“Hypothetical” frequency

In the AS 2885 risk matrix the five frequency levels are:

  • Frequent – expected to occur once per year or more
  • Occasional – may occur occasionally in the life of the pipeline
  • Unlikely – unlikely to occur within the life of the pipeline, but possible
  • Remote – not anticipated for this pipeline at this location
  • Hypothetical – theoretically possible but has never occurred on a similar pipeline

I get the impression that a lot of people struggle to interpret some of those descriptions, particularly those lower on the scale.  I bypass that problem by using supplementary numerical guidelines, as mentioned in this post with additional supporting information here.

However not everyone is comfortable with departing from a strictly literal interpretation of the standard (notwithstanding the inherent contradiction in literal interpretation of something as ambiguous and subjective as the frequency descriptions).  The main problem is with the Hypothetical description which includes the words “… has never occurred on a similar pipeline”.  Many people seem to interpret that as “has never occurred” without further qualification, so if a similar type of failure occurred on a pipeline somewhere in the world they feel unable to adopt the Hypothetical frequency.  However the bit about “a similar pipeline” is critical.

A “similar pipeline” is not just one of similar diameter and pressure rating but one which has similar characteristics in terms of its protection against the threat in question.  In some cases even diameter and pressure rating might be irrelevant.  For the commonly encountered external interference threats the relevant similarities are include particularly the physical protection and procedural protection and perhaps also the installation environment (population density, level of third party activity, etc).

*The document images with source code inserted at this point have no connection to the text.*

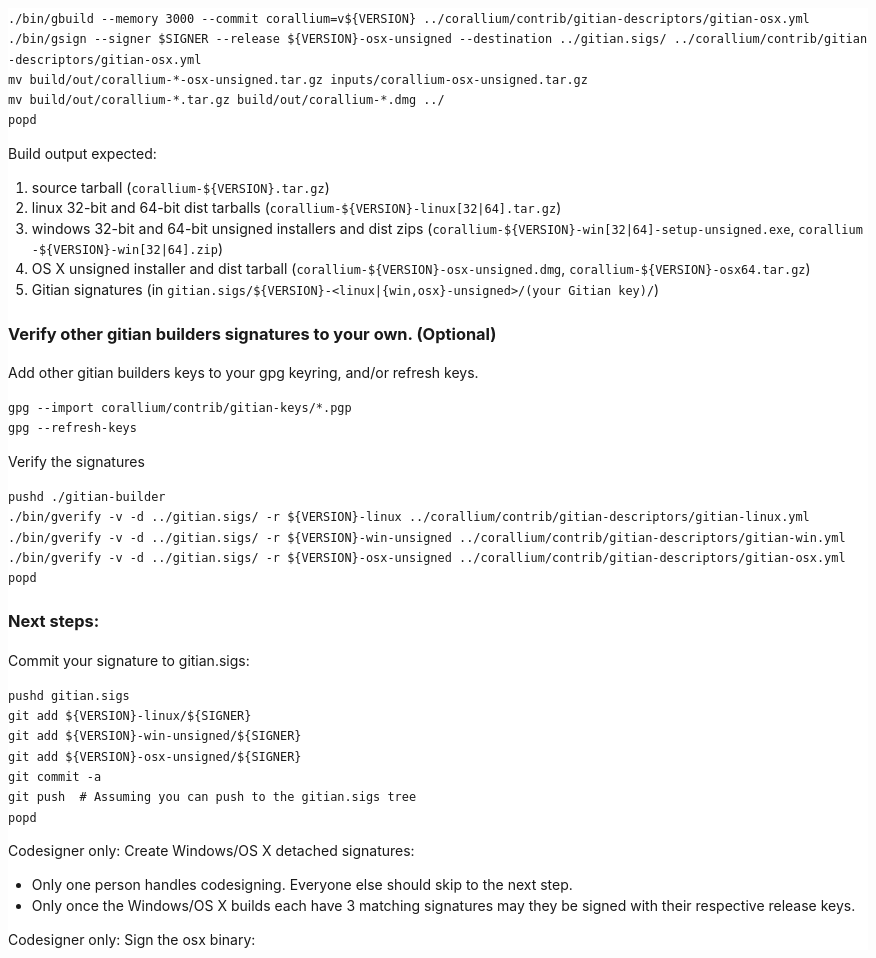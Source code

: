     ./bin/gbuild --memory 3000 --commit corallium=v${VERSION} ../corallium/contrib/gitian-descriptors/gitian-osx.yml
    ./bin/gsign --signer $SIGNER --release ${VERSION}-osx-unsigned --destination ../gitian.sigs/ ../corallium/contrib/gitian-descriptors/gitian-osx.yml
    mv build/out/corallium-*-osx-unsigned.tar.gz inputs/corallium-osx-unsigned.tar.gz
    mv build/out/corallium-*.tar.gz build/out/corallium-*.dmg ../
    popd

Build output expected:

  1. source tarball (`corallium-${VERSION}.tar.gz`)
  2. linux 32-bit and 64-bit dist tarballs (`corallium-${VERSION}-linux[32|64].tar.gz`)
  3. windows 32-bit and 64-bit unsigned installers and dist zips (`corallium-${VERSION}-win[32|64]-setup-unsigned.exe`, `corallium-${VERSION}-win[32|64].zip`)
  4. OS X unsigned installer and dist tarball (`corallium-${VERSION}-osx-unsigned.dmg`, `corallium-${VERSION}-osx64.tar.gz`)
  5. Gitian signatures (in `gitian.sigs/${VERSION}-<linux|{win,osx}-unsigned>/(your Gitian key)/`)

### Verify other gitian builders signatures to your own. (Optional)

Add other gitian builders keys to your gpg keyring, and/or refresh keys.

    gpg --import corallium/contrib/gitian-keys/*.pgp
    gpg --refresh-keys

Verify the signatures

    pushd ./gitian-builder
    ./bin/gverify -v -d ../gitian.sigs/ -r ${VERSION}-linux ../corallium/contrib/gitian-descriptors/gitian-linux.yml
    ./bin/gverify -v -d ../gitian.sigs/ -r ${VERSION}-win-unsigned ../corallium/contrib/gitian-descriptors/gitian-win.yml
    ./bin/gverify -v -d ../gitian.sigs/ -r ${VERSION}-osx-unsigned ../corallium/contrib/gitian-descriptors/gitian-osx.yml
    popd

### Next steps:

Commit your signature to gitian.sigs:

    pushd gitian.sigs
    git add ${VERSION}-linux/${SIGNER}
    git add ${VERSION}-win-unsigned/${SIGNER}
    git add ${VERSION}-osx-unsigned/${SIGNER}
    git commit -a
    git push  # Assuming you can push to the gitian.sigs tree
    popd

Codesigner only: Create Windows/OS X detached signatures:
- Only one person handles codesigning. Everyone else should skip to the next step.
- Only once the Windows/OS X builds each have 3 matching signatures may they be signed with their respective release keys.

Codesigner only: Sign the osx binary:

The other consideration is that is it crucial to carefully identify the exact failure consequences for which one is estimating the frequency.  A hit on the pipe does not equate to a full bore rupture and multiple fatalities.  There is perhaps no type of external interference for which it can honestly be said that it has never occurred to a pipeline somewhere.  So it might be correct to never accept the Hypothetical frequency rating for a strike on the pipe.  But a strike is just a strike – in the great majority of cases it will result in a gouge or dent with no effect on safety or supply.

To get to the extreme worst case of full bore rupture and multiple fatalities you need:

  • Initial strike on the pipe, AND
  • Impact sufficient to penetrate the pipe, AND
  • Resulting hole large enough to exceed critical defect length and rupture, AND
  • Ignition of the escaping fluid, AND
  • Sufficient people present and unable to escape or shelter

Each “AND” has a conditional probability that is quite small, of the order of 10% [1].  By the time you combine all those probabilities the likelihood of multiple fatalities is less than 1000th of the likelihood of the initial strike.  So to take the example of, say, damage by a power pole auger for a pipeline in a suburban street, it may be quite reasonable to adopt a frequency of Unlikely for a strike, but completely unreasonable to then apply that frequency to the case where it results in multiple fatalities.

The number of catastrophic pipeline failures that have genuinely resulted in multiple fatalities is very small – San Bruno, Ghislenghien, Carlsbad are the only transmission pipeline disasters I can find from the last 20 years, and only Ghislengien was an external interference failure (San Bruno was a construction defect, Carlsbad was corrosion).

Don’t feel inhibited about adopted the Hypothetical frequency rating.


[1]  My statement about the conditional probabilities being of the order 10% is supported by evidence mainly from historical incident data but the details are a bit complex to include here.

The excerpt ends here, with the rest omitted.